Deux femmes, complices, soeurs ou fratrie, amantes, amies...Le cadre est celui d'une cellule plutôt "ouverte", celle d'une prison où elles purgent une peine. Noires de peau, sororité renforcée par la taille, le costume, style de salopette de travail très designée. Le dialogue s’instaure quasi joyeux, plein de verve et de questionnement. Le sort de l'une sera la rédemption par la musique. Elle est "choisie" pour ses potentialités vocales et physiques. Par une "pédagogue" blanche, sorte de musicothérapeute,caricaturale munie de sa valise pédagogique: une boite à rythme de moindre qualité qui déverse des syncopes inaudibles. C'est cela que lui propose cette femme aux cheveux blancs fabuleux, elle aussi en tenue de labeur. Censée redonner confiance en elle à la belle prisonnière, cette "geôlière" fait office de prêtre salvateur; libérateur. Mais celle ci se cabre, se rebiffe et n'accepte que dans sa clandestinité le deal. Jouer, chanter dans le noir et l'obscurité pour masquer des imperfections liées à son "ignorance" de la grande musique, ou solfège. La pédagogue s'entête à lui faire passer le message de résilience. Sa compagne, amie, amante l'encourage, la stimule et au bout du compte,  quasi deux heures de représentation durant, elle nous délivre un show vocal plus ou moins convaincant. Le slam est un art difficile, rythme et battements du corps, du coeur, des cordes vocales, du palais et cela ne s'invente pas.
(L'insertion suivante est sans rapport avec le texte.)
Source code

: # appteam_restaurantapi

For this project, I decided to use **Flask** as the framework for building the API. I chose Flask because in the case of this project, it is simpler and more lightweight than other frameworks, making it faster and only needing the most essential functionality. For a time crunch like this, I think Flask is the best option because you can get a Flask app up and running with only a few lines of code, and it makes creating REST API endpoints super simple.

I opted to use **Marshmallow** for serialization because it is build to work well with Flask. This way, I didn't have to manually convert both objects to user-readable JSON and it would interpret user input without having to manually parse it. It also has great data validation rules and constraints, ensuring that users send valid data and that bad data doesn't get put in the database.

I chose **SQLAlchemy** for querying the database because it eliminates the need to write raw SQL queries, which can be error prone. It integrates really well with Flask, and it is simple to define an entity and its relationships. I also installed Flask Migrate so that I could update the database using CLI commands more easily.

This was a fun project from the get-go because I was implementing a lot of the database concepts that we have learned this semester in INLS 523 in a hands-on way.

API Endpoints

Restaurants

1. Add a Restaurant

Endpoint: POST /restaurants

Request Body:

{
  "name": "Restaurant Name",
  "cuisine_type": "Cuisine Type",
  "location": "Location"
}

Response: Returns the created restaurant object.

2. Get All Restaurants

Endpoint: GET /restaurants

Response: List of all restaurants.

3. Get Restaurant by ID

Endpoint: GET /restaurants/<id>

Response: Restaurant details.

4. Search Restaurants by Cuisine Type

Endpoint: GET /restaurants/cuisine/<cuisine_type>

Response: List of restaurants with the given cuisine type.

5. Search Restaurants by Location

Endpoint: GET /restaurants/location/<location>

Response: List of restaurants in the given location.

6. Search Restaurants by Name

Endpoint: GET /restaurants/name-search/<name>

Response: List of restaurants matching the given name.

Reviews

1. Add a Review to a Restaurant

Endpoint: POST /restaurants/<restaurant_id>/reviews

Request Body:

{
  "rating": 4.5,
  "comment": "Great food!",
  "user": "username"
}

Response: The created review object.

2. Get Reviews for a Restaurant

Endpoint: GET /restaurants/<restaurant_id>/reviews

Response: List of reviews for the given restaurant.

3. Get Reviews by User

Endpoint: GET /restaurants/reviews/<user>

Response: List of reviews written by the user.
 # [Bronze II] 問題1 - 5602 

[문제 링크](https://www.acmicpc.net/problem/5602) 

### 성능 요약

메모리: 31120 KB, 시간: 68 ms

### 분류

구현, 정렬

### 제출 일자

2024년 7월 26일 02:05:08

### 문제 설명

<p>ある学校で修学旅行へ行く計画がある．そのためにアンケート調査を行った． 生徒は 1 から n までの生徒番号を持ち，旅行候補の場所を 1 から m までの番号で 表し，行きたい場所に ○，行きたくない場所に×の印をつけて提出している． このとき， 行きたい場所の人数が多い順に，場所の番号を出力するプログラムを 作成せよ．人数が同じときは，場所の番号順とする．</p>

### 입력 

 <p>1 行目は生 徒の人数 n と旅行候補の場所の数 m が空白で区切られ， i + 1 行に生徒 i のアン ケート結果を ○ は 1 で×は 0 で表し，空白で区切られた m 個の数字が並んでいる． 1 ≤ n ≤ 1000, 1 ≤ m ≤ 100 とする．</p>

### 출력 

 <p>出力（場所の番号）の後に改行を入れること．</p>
Les deux protagonistes bougent, dansent, se meuvent sous la direction avisée de la chorégraphe Dorothée Munyazena qui s'empare également de la traduction des textes de Kae Tempest. Le décor judicieux préfigure le monde carcéral avec de longs pendrillons qui peuvent dissimuler les gardiennes du temple, comme des "jalousies", des stores où le son passe au travers. Au sol, un damier qui se délite, désignant un espace quadrillé, scandé, géométrique oppressant. Une marelle qui ne conduit pas au ciel...Grilles et enfermement dans les pas, transcendée par la danse qui échappe à cet espace restreint.Pas de secret ici, tout est filtré et retenu et la narration entraine dans une temporalité, unité de lieu, de temps qui frôle le drame. Mais la survie est assurée par la musique qui redonne des ailes à l'oiseau prisonnier dans sa cage pas vraiment dorée.Les comédiennes au plateau flattant cette langue édulcorée avec grâce et volonté, détermination et engagement.Au sol puis en bandes suspendues, les textes manuscrits des chansons, comme autant de dazibaos...

Sondos Belhassen, Bwanga Pilipili, Davide-Christelle Sanvee, Grace Seri pour servir une oeuvre généreuse et engagée.
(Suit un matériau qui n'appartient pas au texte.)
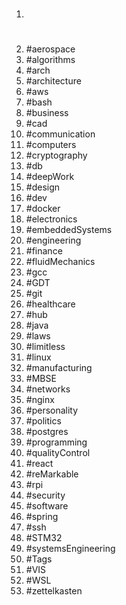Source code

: 1. #
1. #aerospace
1. #algorithms
1. #arch
1. #architecture
1. #aws
1. #bash
1. #business
1. #cad
1. #communication
1. #computers
1. #cryptography
1. #db
1. #deepWork
1. #design
1. #dev
1. #docker
1. #electronics
1. #embeddedSystems
1. #engineering
1. #finance
1. #fluidMechanics
1. #gcc
1. #GDT
1. #git
1. #healthcare
1. #hub
1. #java
1. #laws
1. #limitless
1. #linux
1. #manufacturing
1. #MBSE
1. #networks
1. #nginx
1. #personality
1. #politics
1. #postgres
1. #programming
1. #qualityControl
1. #react
1. #reMarkable
1. #rpi
1. #security
1. #software
1. #spring
1. #ssh
1. #STM32
1. #systemsEngineering
1. #Tags
1. #VIS
1. #WSL
1. #zettelkasten
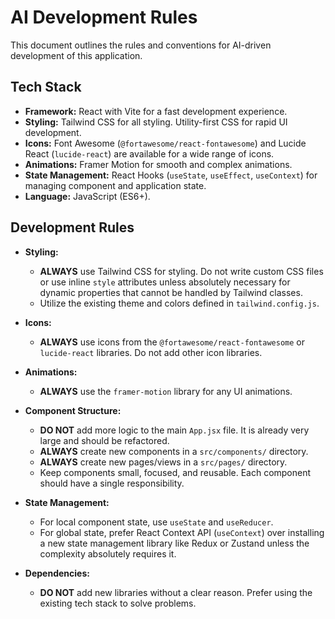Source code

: # AI Development Rules

This document outlines the rules and conventions for AI-driven development of this application.

## Tech Stack

- **Framework:** React with Vite for a fast development experience.
- **Styling:** Tailwind CSS for all styling. Utility-first CSS for rapid UI development.
- **Icons:** Font Awesome (`@fortawesome/react-fontawesome`) and Lucide React (`lucide-react`) are available for a wide range of icons.
- **Animations:** Framer Motion for smooth and complex animations.
- **State Management:** React Hooks (`useState`, `useEffect`, `useContext`) for managing component and application state.
- **Language:** JavaScript (ES6+).

## Development Rules

- **Styling:**
  - **ALWAYS** use Tailwind CSS for styling. Do not write custom CSS files or use inline `style` attributes unless absolutely necessary for dynamic properties that cannot be handled by Tailwind classes.
  - Utilize the existing theme and colors defined in `tailwind.config.js`.

- **Icons:**
  - **ALWAYS** use icons from the `@fortawesome/react-fontawesome` or `lucide-react` libraries. Do not add other icon libraries.

- **Animations:**
  - **ALWAYS** use the `framer-motion` library for any UI animations.

- **Component Structure:**
  - **DO NOT** add more logic to the main `App.jsx` file. It is already very large and should be refactored.
  - **ALWAYS** create new components in a `src/components/` directory.
  - **ALWAYS** create new pages/views in a `src/pages/` directory.
  - Keep components small, focused, and reusable. Each component should have a single responsibility.

- **State Management:**
  - For local component state, use `useState` and `useReducer`.
  - For global state, prefer React Context API (`useContext`) over installing a new state management library like Redux or Zustand unless the complexity absolutely requires it.

- **Dependencies:**
  - **DO NOT** add new libraries without a clear reason. Prefer using the existing tech stack to solve problems.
Au TNS jusqu'au 15 Novembre

mardi 5 novembre 2024

"My (petit) Pogo" Fabrice Ramalingom R.A.M. Gare à la récré!

 


Quelques années après My Pogo, Fabrice Ramalingom décide de retraverser les intentions de cette pièce en l’adaptant pour le jeune public. L’ancien interprète de Dominique Bagouet y dévoile, avec humour et légèreté, la boîte à outils de la fabrique de sa danse. Tout débute comme une conférence avant de glisser, l’air de rien, vers le spectacle qui se joue. En passant d’abord par l’explication des rouages créatifs, le chorégraphe et ses trois danseurs font œuvre d’une pédagogie célébrant l’écriture du mouvement dans ses rouages les plus intimes. My (petit) Pogo est traversé par la question de l’être ensemble et la difficulté à trouver sa place dans un groupe. Autant de thématiques vivaces chez des enfants qui découvrent, étonnés, la liberté et la rugosité d’un pogo à un âge où ils interrogent le monde l’esprit ouvert, avant la rébellion de l’adolescence. La graine plantée dans leur esprit pourra ainsi germer et laisser éclore tout leur imaginaire.


Cour de récréation
Un petit bijou précieux pour explorer le processus de création chorégraphique d'une petite compagnie de quatre danseurs qui se présentent comme tels, faisant de nous des témoins bienveillants d'une pièce qui s'invente, se trouve et se construit selon l'inspiration de chacun et l'organisation de toutes des découvertes gestuelles convoquées lors de cette démonstration en temps réeL. C'est gai et ludique, intelligent et rafraîchissant. On sent combien l'inventivité, la responsabilité et l'écoute sont les moteurs d'un travail partagé, vécu comme un vaste terrain de jeu où chacun trouve sa place et considère celle de l'autre. Comme un match performant , singulier, où il n'y a rien à gagner sinon la joie de danser.